Side Gallery
- Former name: Side Gallery and Cinema
- Established: 1977
- Location: 5-9 Side, Newcastle upon Tyne, NE1 3JE
- Type: Registered charity
- Collections: "an extensive documentary record of the region"
- Collection size: 20,000 photographs; 10,000 slides; 100 films; 6TB digital assets
- Founders: Murray Martin, Sirkka-Liisa Konttinen, Graham Smith, plus Graham Denman, Peter Roberts and Lorna Powers
- Curator: Kerry Lowes
- Owner: Amber Film & Photography Collective
- Website: amber-online.com/side-gallery/

= Side Gallery =

Photography gallery in Newcastle upon Tyne

Side Gallery is a photography gallery in Newcastle upon Tyne, run by Amber Film & Photography Collective. It opened in 1977 as Side Gallery and Cinema with a remit to show humanist photography "both by and commissioned by the group along with work it found inspirational". It is the only venue in the UK dedicated to documentary photography. Side Gallery is located at Amber's base in Side, a street in Quayside, Newcastle near the Tyne Bridge.

Side Gallery closed on 9 April 2023 after the loss of its Arts Council England National Portfolio Organisation status and funding in November 2022, combined with rising energy bills.

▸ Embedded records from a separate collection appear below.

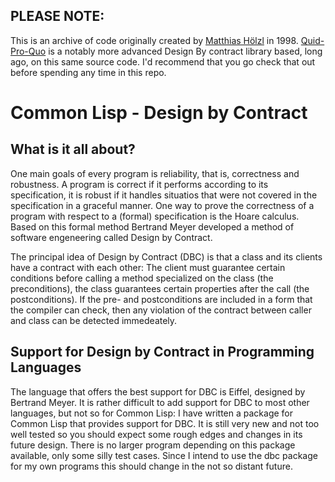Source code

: ## PLEASE NOTE:
This is an archive of code originally created by
<a href="mailto:tc@gauss.muc.de">Matthias Hölzl</a>
in 1998. [Quid-Pro-Quo](https://github.com/sellout/quid-pro-quo) is a notably 
more advanced Design By contract library based, long ago, on this same
source code. I'd recommend that you go check that out before spending 
any time in this repo.

# Common Lisp - Design by Contract

## What is it all about?

One main goals of every program is reliability, that is, correctness and
robustness. A program is correct if it performs according to its specification,
it is robust if it handles situatios that were not covered in the specification
in a graceful manner. One way to prove the correctness of a program with respect
to a (formal) specification is the Hoare calculus. Based on this formal method
Bertrand Meyer developed a method of software engeneering called Design
by Contract.

The principal idea of Design by Contract (DBC) is that a class and its clients
have a contract with each other: The client must guarantee certain conditions
before calling a method specialized on the class (the preconditions), the class
guarantees certain properties after the call (the postconditions). If the pre-
and postconditions are included in a form that the compiler can check, then any
violation of the contract between caller and class can be detected immedeately.

## Support for Design by Contract in Programming Languages

The language that offers the best support for DBC is Eiffel, designed by
Bertrand Meyer. It is rather difficult to add support for DBC to most other
languages, but not so for Common Lisp: I have written a package for Common Lisp
that provides support for DBC. It is still very new and not too well tested so
you should expect some rough edges and changes in its future design. There is no
larger program depending on this package available, only some silly test cases.
Since I intend to use the dbc package for my own programs this should change in
the not so distant future.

It launched a fundraising campaign which closed on 30 May 2023 to help it work towards reopening in 2024.

==History==
The inaugural exhibition was titled Documents in the North East and showed the work of four documentary photographers: Robert Hamilton Carling, James Henry Cleet, Sirkka-Liisa Konttinen and Graham Smith.

In 1978, Henri Cartier-Bresson had a retrospective exhibition at Side.

In 2015 the gallery closed for a year and a half for major redevelopment, reopening in September 2016. A second exhibition space was added, as well as a library, and study centre / social space with digital access to the collection.

Side Gallery closed on 9 April 2023 after a reduction in Arts Council England funding, combined with rising energy bills. It launched a fundraising campaign to raise £60,000 so it could work towards reopening in 2024.

==Directors==
- Ron McCormack (September 1976 – June 1977).
- Murray Martin (interim June 1977 – late 1977).
- Chris Killip (late 1977 – 1979).

==Exhibitions==
- 1977. until 13 February. Documents in the North East. Featuring work from Robert Hamilton Carling, James Henry Cleet, Sirkka-Liisa Konttinen and Graham Smith.
- 1977. until 13 March. Singular Realities. Curated by Gerry Badger. Showing work from Lewis Ambler, Kurt Benning, John Blakemore, Beverly Bryon, Eric Carpenter, Paul Hill, Isabella Jedrzejscyk, Paul Joyce, Guy Ryecart, Paddy Summerfield, Gail Tandy and Peter Turner.
- 1977. until 10 April. New York in the Thirties – The photographs of Berenice Abbott.
- 1977. until 8 May. A Vision of Paris – The photographs of Eugene Atget and Viva – The photographs of Claude Raimond-Dityvon, Yves Jean-mougin, Herve Gloaguen, Martine Franck, François Hers, Michel Dulluc and Jacques Minassian.

==Collection==
The gallery's collection includes "an extensive documentary record of the region" as well as work by Sirkka-Liisa Konttinen, Russell Lee, Lewis Hine, and Susan Meiselas. Some of the gallery's exhibitions that are held in its collection include Tish Murtha's Juvenile Jazz Bands (1979), Konttinen's Step by Step (1984), Dean Chapman's Shifting Ground (2001) and Karen Robinson's All Dressed Up (2005).